All we have to do after that—
Is to die.—Ikkyu
That’s not what most people want to hear, and yet, it can be a profoundly liberating realization. But it’s not what most religion and spirituality, as well as most current versions of nonduality, are offering.
Many things can bring us to the spiritual or religious life or to an interest in nonduality, but some of the most common things are surely the desire to end our suffering, to explain the unexplainable, to provide psychological security, and to remove our fear of both death and the possible meaninglessness of existence. And many of the ways religion and spirituality have addressed all these human concerns involve magical thinking, absurd beliefs and fundamentalist dogmas. The whole spiritual endeavor has sometimes been compared to comfort food or opium—addictive and unhealthy.
In my experience, there’s much more to the spiritual, religious or contemplative impulse than all of that. But I’m always reflecting on what about this whole realm of spirituality is of real value and what is maybe just comfort food or opium (or worse).

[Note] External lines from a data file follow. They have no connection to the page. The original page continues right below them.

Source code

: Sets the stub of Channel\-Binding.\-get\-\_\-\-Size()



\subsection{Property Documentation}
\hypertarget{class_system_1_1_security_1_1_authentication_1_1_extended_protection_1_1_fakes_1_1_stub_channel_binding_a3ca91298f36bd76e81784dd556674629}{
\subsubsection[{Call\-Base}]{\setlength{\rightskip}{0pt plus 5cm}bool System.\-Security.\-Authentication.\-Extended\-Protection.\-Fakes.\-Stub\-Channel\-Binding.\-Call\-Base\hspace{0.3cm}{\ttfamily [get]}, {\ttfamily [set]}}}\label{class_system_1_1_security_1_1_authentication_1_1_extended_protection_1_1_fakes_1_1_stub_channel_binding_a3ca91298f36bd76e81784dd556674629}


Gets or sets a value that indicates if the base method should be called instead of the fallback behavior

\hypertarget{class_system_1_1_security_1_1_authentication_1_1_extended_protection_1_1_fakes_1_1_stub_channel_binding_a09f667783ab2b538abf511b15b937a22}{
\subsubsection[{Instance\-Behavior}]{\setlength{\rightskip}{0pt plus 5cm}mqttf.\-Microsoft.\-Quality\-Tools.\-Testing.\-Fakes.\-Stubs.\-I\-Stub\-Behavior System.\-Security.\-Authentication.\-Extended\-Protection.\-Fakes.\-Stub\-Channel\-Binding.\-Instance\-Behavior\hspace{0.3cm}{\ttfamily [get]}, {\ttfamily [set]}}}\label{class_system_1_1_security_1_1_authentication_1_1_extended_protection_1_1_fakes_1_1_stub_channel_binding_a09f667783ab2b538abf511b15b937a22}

There are certainly insights, discoveries and practices that can greatly reduce unnecessary suffering. Meditation and meditative inquiry have been life-changing for me and many others. And there is certainly a capacity in human beings to experience dimensions of consciousness that feel open, spacious, unbound, unconfined, capacious, unconditioned and whole, and awakening to these seamless, boundless, impersonal, transcendent dimensions can also be profoundly life-changing.
But none of this eliminates all our human problems. And that bothers us. We want some undoubtable explanation of life and some final end to problems and troubles. We want metaphysical certainty. This desire and the hope of satisfying it sets us up for endless seeking and creates an appetite for comfort food and opium, for magical thinking and beliefs. And all too often, religion and spirituality (nonduality included) provide just that. But not always.
One of my Zen teachers, Charlotte Joko Beck, said of our problems and difficulties, “What makes it unbearable is your mistaken belief that it can be cured.”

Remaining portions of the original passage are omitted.